Lisa Edmonds, a commercial real-estate adviser who lives in Elkins Park, Pennsylvania, just had what she calls a “challenging” few days.
She had to take her 14-year-old son to two doctor’s appointments, her 12-year-old daughter to her orthodontist, as well as oversee her kids’ remote schooling and shuttle them to their activities — football, karate, dance — which have just started up again after being sidelined because of the pandemic.
All of this is on top of her regular work duties, which she has completed mostly from home since March. Her husband also is working from home. But while he works from an upstairs office with a door, she’s installed at a desk in the living room. It has more space and light than the upstairs office, but more interruptions too.
For her, these “challenging” days have become the norm rather than the exception since the coronavirus outbreak.
Many women will recognize themselves in Edmonds’s plight: Managing an all-day full household and her children’s virtual learning, all while trying to remain productive and visible during her remote work.
As the Covid-19 health crisis has accelerated the remote-work revolution, many in the U.S. — especially moms and people of color — are bearing the brunt of these new work-from-home burdens. At the same time, unequal access to computers and fast internet connections among lower-income households are hampering some workers’ ability to successfully perform their job remotely, experts say.

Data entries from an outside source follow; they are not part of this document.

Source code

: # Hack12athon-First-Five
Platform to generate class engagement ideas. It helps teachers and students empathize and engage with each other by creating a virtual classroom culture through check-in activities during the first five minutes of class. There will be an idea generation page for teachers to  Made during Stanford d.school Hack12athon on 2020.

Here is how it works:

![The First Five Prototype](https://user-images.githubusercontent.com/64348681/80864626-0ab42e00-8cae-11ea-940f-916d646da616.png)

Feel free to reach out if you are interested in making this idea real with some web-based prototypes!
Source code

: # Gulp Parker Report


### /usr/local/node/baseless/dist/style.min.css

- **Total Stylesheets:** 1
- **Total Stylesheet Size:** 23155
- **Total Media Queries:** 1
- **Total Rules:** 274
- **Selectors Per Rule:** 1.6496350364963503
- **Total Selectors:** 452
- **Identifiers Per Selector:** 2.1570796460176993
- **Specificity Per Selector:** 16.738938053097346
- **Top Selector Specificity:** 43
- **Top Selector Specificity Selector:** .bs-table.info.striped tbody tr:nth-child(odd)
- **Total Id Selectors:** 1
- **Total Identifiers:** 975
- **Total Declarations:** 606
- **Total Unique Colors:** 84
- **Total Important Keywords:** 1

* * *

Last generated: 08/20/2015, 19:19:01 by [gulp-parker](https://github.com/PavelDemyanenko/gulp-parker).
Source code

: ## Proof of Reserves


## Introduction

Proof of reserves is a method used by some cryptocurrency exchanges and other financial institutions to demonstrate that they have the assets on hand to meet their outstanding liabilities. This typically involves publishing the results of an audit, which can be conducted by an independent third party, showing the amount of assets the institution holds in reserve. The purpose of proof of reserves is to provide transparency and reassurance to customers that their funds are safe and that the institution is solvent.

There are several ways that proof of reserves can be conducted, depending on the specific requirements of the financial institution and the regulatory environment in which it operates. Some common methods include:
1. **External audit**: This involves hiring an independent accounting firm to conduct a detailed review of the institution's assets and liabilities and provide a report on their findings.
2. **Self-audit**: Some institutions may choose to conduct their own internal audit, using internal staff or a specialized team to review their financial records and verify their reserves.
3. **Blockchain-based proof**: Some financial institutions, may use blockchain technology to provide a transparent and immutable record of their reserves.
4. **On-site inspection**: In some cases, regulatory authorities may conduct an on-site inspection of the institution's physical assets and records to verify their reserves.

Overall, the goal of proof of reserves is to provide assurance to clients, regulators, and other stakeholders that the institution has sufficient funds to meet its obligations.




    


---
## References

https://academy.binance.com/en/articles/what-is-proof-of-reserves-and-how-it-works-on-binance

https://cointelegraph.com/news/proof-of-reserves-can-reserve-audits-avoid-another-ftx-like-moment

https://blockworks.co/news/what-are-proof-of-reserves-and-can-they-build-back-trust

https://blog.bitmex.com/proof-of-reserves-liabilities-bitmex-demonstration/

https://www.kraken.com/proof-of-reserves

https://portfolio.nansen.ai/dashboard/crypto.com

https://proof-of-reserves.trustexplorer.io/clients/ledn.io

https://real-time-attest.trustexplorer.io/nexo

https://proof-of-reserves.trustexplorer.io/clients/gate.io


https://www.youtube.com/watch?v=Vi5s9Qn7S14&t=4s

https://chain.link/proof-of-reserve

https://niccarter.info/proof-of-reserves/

While some employees have welcomed the opportunity to avoid a commute and have more flexible hours, others have been pushed to reduce their hours or exit the workforce altogether, unable to handle the added strains.
How employers react to the inequalities that the health crisis – and by consequence remote work — has ushered in could affect the future of their companies and the workforce as a whole for years to come.
Remote work: a lifeline for some
To be sure, the ability to work remotely has saved many people’s jobs. A hotel manager can’t welcome guests while sheltering at home, but an accountant can still compute taxes from a home office.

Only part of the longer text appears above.